About this exercise => Write out once more the lines running from the top of the entries below to the line with "million tons (2014 est.)", both ends included.

*** Data

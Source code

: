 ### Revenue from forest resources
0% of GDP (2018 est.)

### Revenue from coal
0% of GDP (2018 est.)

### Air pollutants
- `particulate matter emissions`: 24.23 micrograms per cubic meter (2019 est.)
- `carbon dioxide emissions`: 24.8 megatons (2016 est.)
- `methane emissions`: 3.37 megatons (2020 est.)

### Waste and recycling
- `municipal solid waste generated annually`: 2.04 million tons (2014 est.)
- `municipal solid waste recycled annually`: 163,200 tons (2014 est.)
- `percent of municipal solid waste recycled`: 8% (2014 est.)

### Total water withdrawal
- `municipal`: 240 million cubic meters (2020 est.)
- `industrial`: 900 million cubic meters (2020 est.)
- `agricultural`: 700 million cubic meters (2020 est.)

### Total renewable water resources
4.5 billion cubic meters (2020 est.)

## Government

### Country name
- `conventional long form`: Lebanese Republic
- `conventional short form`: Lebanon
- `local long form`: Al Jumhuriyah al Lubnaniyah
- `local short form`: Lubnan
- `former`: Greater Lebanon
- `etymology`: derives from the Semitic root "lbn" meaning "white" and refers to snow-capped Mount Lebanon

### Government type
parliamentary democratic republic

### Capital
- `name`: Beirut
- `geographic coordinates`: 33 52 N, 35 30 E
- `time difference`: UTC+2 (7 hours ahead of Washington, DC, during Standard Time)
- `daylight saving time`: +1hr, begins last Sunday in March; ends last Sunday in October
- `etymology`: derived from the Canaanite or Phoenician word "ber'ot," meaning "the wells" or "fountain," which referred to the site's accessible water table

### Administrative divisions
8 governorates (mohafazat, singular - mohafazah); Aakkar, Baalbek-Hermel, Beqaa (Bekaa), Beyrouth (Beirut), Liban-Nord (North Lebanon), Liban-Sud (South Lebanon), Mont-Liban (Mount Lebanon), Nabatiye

******

Task result =>
Source code

: ### Revenue from forest resources
0% of GDP (2018 est.)

### Revenue from coal
0% of GDP (2018 est.)

### Air pollutants
- `particulate matter emissions`: 24.23 micrograms per cubic meter (2019 est.)
- `carbon dioxide emissions`: 24.8 megatons (2016 est.)
- `methane emissions`: 3.37 megatons (2020 est.)

### Waste and recycling
- `municipal solid waste generated annually`: 2.04 million tons (2014 est.)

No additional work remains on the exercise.